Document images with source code
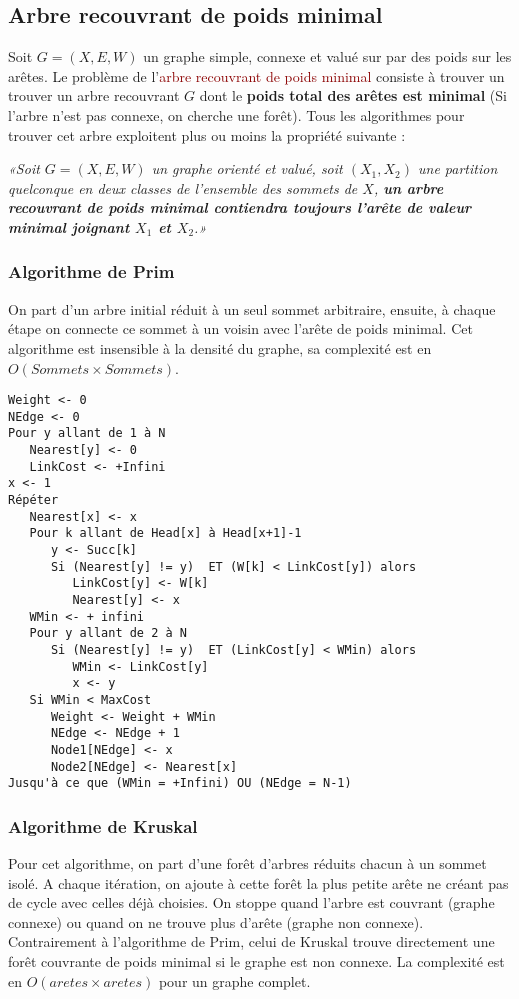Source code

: \documentclass{article}
\newcommand{\red}[1]{\textcolor{darkred}{#1}}
\begin{document}
\subsection{Arbre recouvrant de poids minimal}

Soit $G=(X,E,W)$ un graphe simple, connexe et valué sur par des poids sur les arêtes. Le problème de l'\red{arbre recouvrant de poids minimal} consiste à trouver un trouver un 
arbre recouvrant $G$ dont le \textbf{poids total des arêtes est minimal} (Si l'arbre n'est pas connexe, on cherche une forêt). Tous les algorithmes pour trouver cet arbre 
exploitent plus ou moins la propriété suivante : 
\begin{center}\textit{«Soit $G=(X,E,W)$ un graphe orienté et valué, soit $(X_1,X_2)$ une partition quelconque en deux classes de l'ensemble des 
sommets de $X$, \textbf{un arbre recouvrant de poids minimal contiendra toujours l'arête de valeur minimal joignant $X_1$ et $X_2$}.»}\end{center}

\subsubsection{Algorithme de Prim}

On part d'un arbre initial réduit à un seul sommet arbitraire, ensuite, à chaque étape on connecte ce sommet à un voisin avec l'arête de poids minimal. Cet algorithme est insensible 
à la densité du graphe, sa complexité est en $O(Sommets \times Sommets)$.
\begin{verbatim}
Weight <- 0
NEdge <- 0
Pour y allant de 1 à N
   Nearest[y] <- 0
   LinkCost <- +Infini
x <- 1
Répéter
   Nearest[x] <- x
   Pour k allant de Head[x] à Head[x+1]-1
      y <- Succ[k]
      Si (Nearest[y] != y)  ET (W[k] < LinkCost[y]) alors
         LinkCost[y] <- W[k]
         Nearest[y] <- x
   WMin <- + infini
   Pour y allant de 2 à N
      Si (Nearest[y] != y)  ET (LinkCost[y] < WMin) alors
         WMin <- LinkCost[y]
         x <- y
   Si WMin < MaxCost
      Weight <- Weight + WMin
      NEdge <- NEdge + 1
      Node1[NEdge] <- x
      Node2[NEdge] <- Nearest[x]
Jusqu'à ce que (WMin = +Infini) OU (NEdge = N-1)
\end{verbatim}

\subsubsection{Algorithme de Kruskal}

Pour cet algorithme, on part d’une forêt d’arbres réduits chacun à un sommet isolé. A chaque itération, on ajoute à cette forêt la plus petite arête ne créant pas de cycle avec celles 
déjà choisies. On stoppe quand l’arbre est couvrant (graphe connexe) ou quand on ne trouve plus d’arête (graphe non connexe). Contrairement à l’algorithme de Prim, celui de Kruskal 
trouve directement une forêt couvrante de poids minimal si le graphe est non connexe. La complexité est en $O(aretes \times aretes)$ pour un graphe complet.
\end{document}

Assignment.
Search the records for lines holding the word "begin", then copy each line you find.

Completed exercise.
\begin{document}
\begin{center}\textit{«Soit $G=(X,E,W)$ un graphe orienté et valué, soit $(X_1,X_2)$ une partition quelconque en deux classes de l'ensemble des 
\begin{verbatim}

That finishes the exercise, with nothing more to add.